[Extracted data — start]

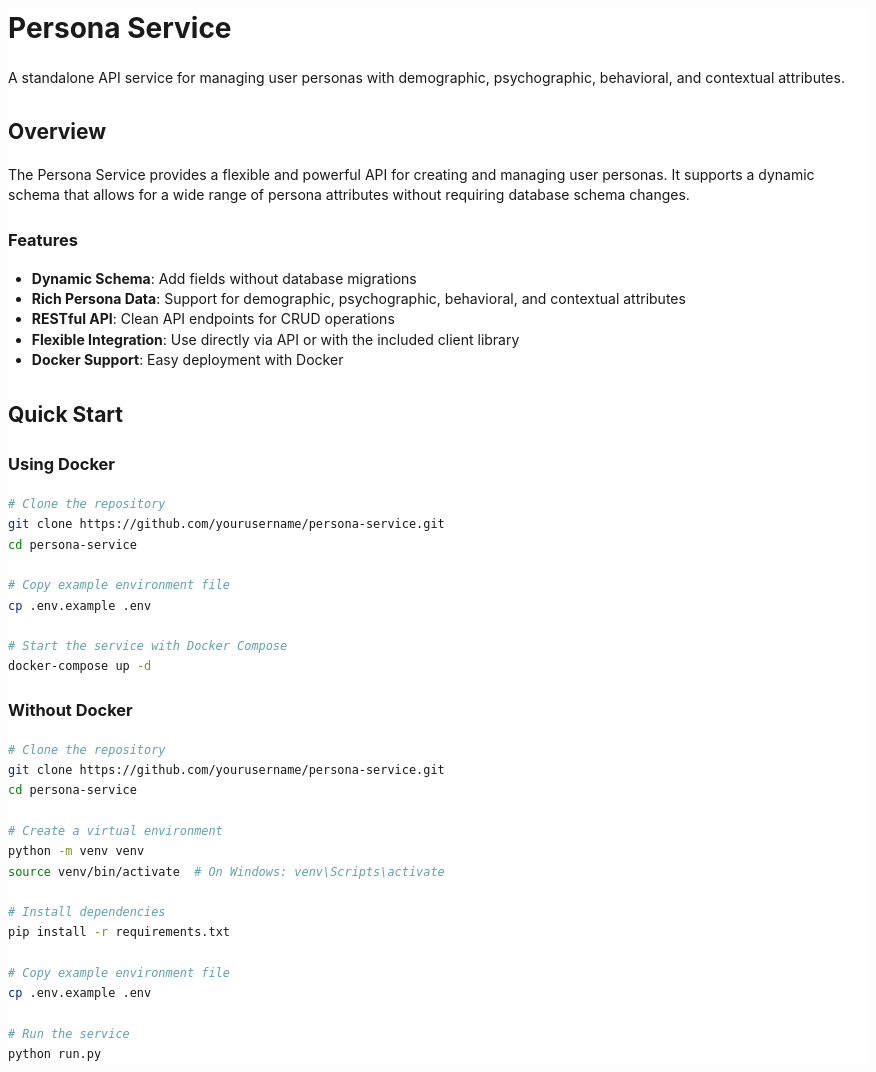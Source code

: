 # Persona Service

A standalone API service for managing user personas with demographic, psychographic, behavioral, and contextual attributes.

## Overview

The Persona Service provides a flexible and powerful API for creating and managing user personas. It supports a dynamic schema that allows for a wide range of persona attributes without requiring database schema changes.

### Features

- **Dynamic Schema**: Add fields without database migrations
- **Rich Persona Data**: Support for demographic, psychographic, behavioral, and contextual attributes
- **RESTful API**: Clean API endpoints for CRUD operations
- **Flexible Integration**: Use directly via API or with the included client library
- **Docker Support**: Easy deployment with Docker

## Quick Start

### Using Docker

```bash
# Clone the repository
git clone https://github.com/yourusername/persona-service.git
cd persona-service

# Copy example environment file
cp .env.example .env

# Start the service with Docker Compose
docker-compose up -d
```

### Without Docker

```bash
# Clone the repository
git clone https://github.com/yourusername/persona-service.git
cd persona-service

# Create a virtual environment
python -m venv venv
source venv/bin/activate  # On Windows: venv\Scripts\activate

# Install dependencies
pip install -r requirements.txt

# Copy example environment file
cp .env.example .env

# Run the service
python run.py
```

[Extracted data — finish]

## Requirement
Output all of the entries verbatim, leaving out any images.

## Response to the task
Source code

: # Persona Service

A standalone API service for managing user personas with demographic, psychographic, behavioral, and contextual attributes.

## Overview

The Persona Service provides a flexible and powerful API for creating and managing user personas. It supports a dynamic schema that allows for a wide range of persona attributes without requiring database schema changes.

### Features

- **Dynamic Schema**: Add fields without database migrations
- **Rich Persona Data**: Support for demographic, psychographic, behavioral, and contextual attributes
- **RESTful API**: Clean API endpoints for CRUD operations
- **Flexible Integration**: Use directly via API or with the included client library
- **Docker Support**: Easy deployment with Docker

## Quick Start

### Using Docker

```bash
# Clone the repository
git clone https://github.com/yourusername/persona-service.git
cd persona-service

# Copy example environment file
cp .env.example .env

# Start the service with Docker Compose
docker-compose up -d
```

### Without Docker

```bash
# Clone the repository
git clone https://github.com/yourusername/persona-service.git
cd persona-service

# Create a virtual environment
python -m venv venv
source venv/bin/activate  # On Windows: venv\Scripts\activate

# Install dependencies
pip install -r requirements.txt

# Copy example environment file
cp .env.example .env

# Run the service
python run.py
```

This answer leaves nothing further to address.